Strategisch wichtiger sind die Vorgänge in der Westbank, die allzu leicht aus dem Blickfeld verschwinden. Hier zeichnet sich ein Übergang ab von der israelischen Apartheidpolitik zu einer allmählichen ethnischen Säuberung, betrieben durch Siedlermob und israelische Armee, die kaum mehr unterscheidbar sind.

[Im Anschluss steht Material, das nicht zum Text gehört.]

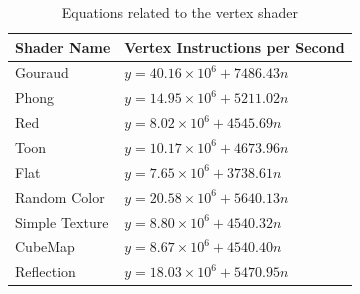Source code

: \documentclass[10pt, conference, compsocconf]{IEEEtran}
\begin{document}
\begin{table}[!t]
\centering
\caption{Equations related to the vertex shader}
\begin{tabular}{ll}
	\hline
	\textbf{Shader Name} & \textbf{Vertex Instructions per Second} \\
	\hline
	Gouraud & $y = 40.16 \times 10^6 + 7486.43n$  \\
	Phong &  $y = 14.95 \times 10^6 + 5211.02n$  \\
	Red & $y = 8.02 \times 10^6 + 4545.69n$ \\
	Toon & $y = 10.17 \times 10^6 + 4673.96n$ \\
	Flat & $y = 7.65 \times 10^6 + 3738.61n$ \\
	Random Color & $y = 20.58 \times 10^6 + 5640.13n$ \\
	Simple Texture & $y = 8.80 \times 10^6 + 4540.32n$ \\
	CubeMap & $y = 8.67 \times 10^6 + 4540.40n$ \\
	Reflection & $y = 18.03 \times 10^6 + 5470.95n$ \\
	\hline
\end{tabular}
\label{equation_nexus_vertex}
\end{table}
\end{document}
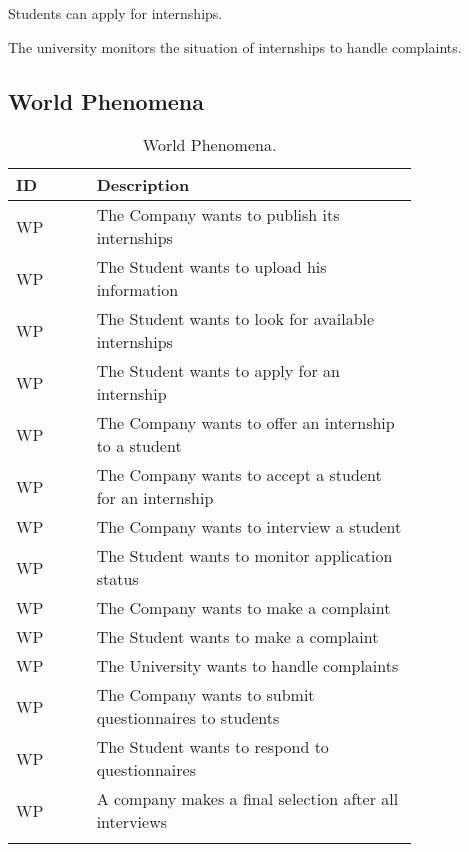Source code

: Students can apply for internships.

The university monitors the situation of internships to handle complaints.

\subsection{World Phenomena}
\label{subsec:world_phenomena}%
\setcounter{wp}{1}
\newcommand{\cwp}{\thewp\stepcounter{wp}}
\begin{center}
    \begin{longtable}{ |l|p{0.8\linewidth}| }
        \hline
        \textbf{ID} & \textbf{Description}                                                \\
        \hline
        WP\cwp      & The Company wants to publish its internships\\
        \hline
        WP\cwp      & The Student wants to upload his information \\
        \hline
        WP\cwp      & The Student wants to look for available internships \\
        \hline
        WP\cwp      & The Student wants to apply for an internship \\
        \hline
        WP\cwp      & The Company wants to offer an internship to a student \\
        \hline
        WP\cwp      & The Company wants to accept a student for an internship \\
        \hline
        WP\cwp      & The Company wants to interview a student \\
        \hline
        WP\cwp      & The Student wants to monitor application status \\
        \hline
        WP\cwp      & The Company wants to make a complaint \\
        \hline
        WP\cwp      & The Student wants to make a complaint \\
        \hline
        WP\cwp      & The University wants to handle complaints \\
        \hline
        WP\cwp      & The Company wants to submit questionnaires to students \\
        \hline
        WP\cwp      & The Student wants to respond to questionnaires \\
        \hline
        WP\cwp      & A company makes a final selection after all interviews \\
        \hline
        \caption{World Phenomena.}
        \label{tab:worldph_tab}%
    \end{longtable}
\end{center}

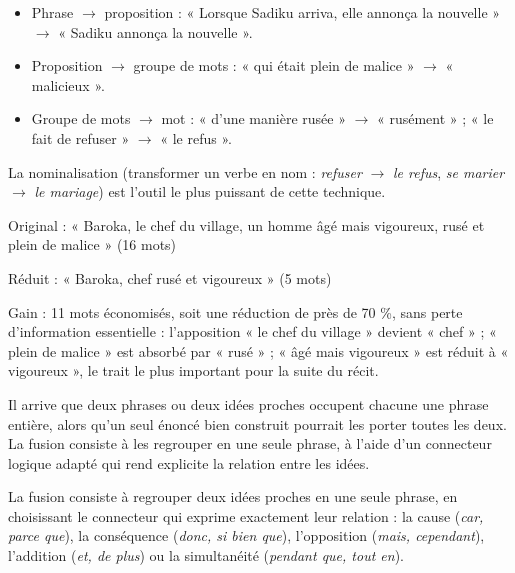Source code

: \documentclass[11pt]{article}
\newcommand{\cle}[1]{{\popxbold\color{popdark}#1}}
\newcounter{popsec}
\newcounter{popsub}
\newcommand{\courssub}[1]{%
  \stepcounter{popsub}%
  \par\vspace{9pt}\noindent{\popxbold\fontsize{11.5}{13}\selectfont\color{popink}{\color{poporange}\thepopsec.\thepopsub}\hspace{6pt}#1}\par\nopagebreak\vspace{4pt}
}
\begin{document}
\begin{exemplebox}
\begin{itemize}
\item Phrase $\rightarrow$ proposition : « Lorsque Sadiku arriva, elle annonça la nouvelle » $\rightarrow$ « Sadiku annonça la nouvelle ».
\item Proposition $\rightarrow$ groupe de mots : « qui était plein de malice » $\rightarrow$ « malicieux ».
\item Groupe de mots $\rightarrow$ mot : « d'une manière rusée » $\rightarrow$ « rusément » ; « le fait de refuser » $\rightarrow$ « le refus ».
\end{itemize}
La nominalisation (transformer un verbe en nom : \emph{refuser} $\rightarrow$ \emph{le refus}, \emph{se marier} $\rightarrow$ \emph{le mariage}) est l'outil le plus puissant de cette technique.
\end{exemplebox}

\begin{exemplebox}
Original : « Baroka, le chef du village, un homme âgé mais vigoureux, rusé et plein de malice » (16 mots)

Réduit : « Baroka, chef rusé et vigoureux » (5 mots)

Gain : 11 mots économisés, soit une réduction de près de 70 \%, sans perte d'information essentielle : l'apposition « le chef du village » devient « chef » ; « plein de malice » est absorbé par « rusé » ; « âgé mais vigoureux » est réduit à « vigoureux », le trait le plus important pour la suite du récit.
\end{exemplebox}

\courssub{Technique 4 : la fusion}

Il arrive que deux phrases ou deux idées proches occupent chacune une phrase entière, alors qu'un seul énoncé bien construit pourrait les porter toutes les deux. La \cle{fusion} consiste à les regrouper en une seule phrase, à l'aide d'un \cle{connecteur logique} adapté qui rend explicite la relation entre les idées.

\begin{definition}[La fusion]
La fusion consiste à regrouper deux idées proches en une seule phrase, en choisissant le connecteur qui exprime exactement leur relation : la cause (\emph{car, parce que}), la conséquence (\emph{donc, si bien que}), l'opposition (\emph{mais, cependant}), l'addition (\emph{et, de plus}) ou la simultanéité (\emph{pendant que, tout en}).
\end{definition}
\end{document}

Schläge gegen die Führungen von Hamas und Hisbollah und gegen Repräsentanten des Iran verweisen allerdings auf das Hauptziel der israelischen Regierung: den Iran zu einer mehr als symbolischen Reaktion zu zwingen, damit einen Regionalkrieg zu entfesseln und eine direkte Beteiligung der USA herbeizuführen. In Washington scheint einerseits wenig Lust auf eine weitere Front zu bestehen – schon gegen Russland und China ist die Waffenproduktion ausgelastet. Andererseits gehen alle westlichen Ermahnungen, Israel möge nicht zu brutal vorgehen und sich endlich ernsthaft auf Verhandlungen einlassen, offenkundig ins Leere, solange nicht der Nachschub gestoppt wird.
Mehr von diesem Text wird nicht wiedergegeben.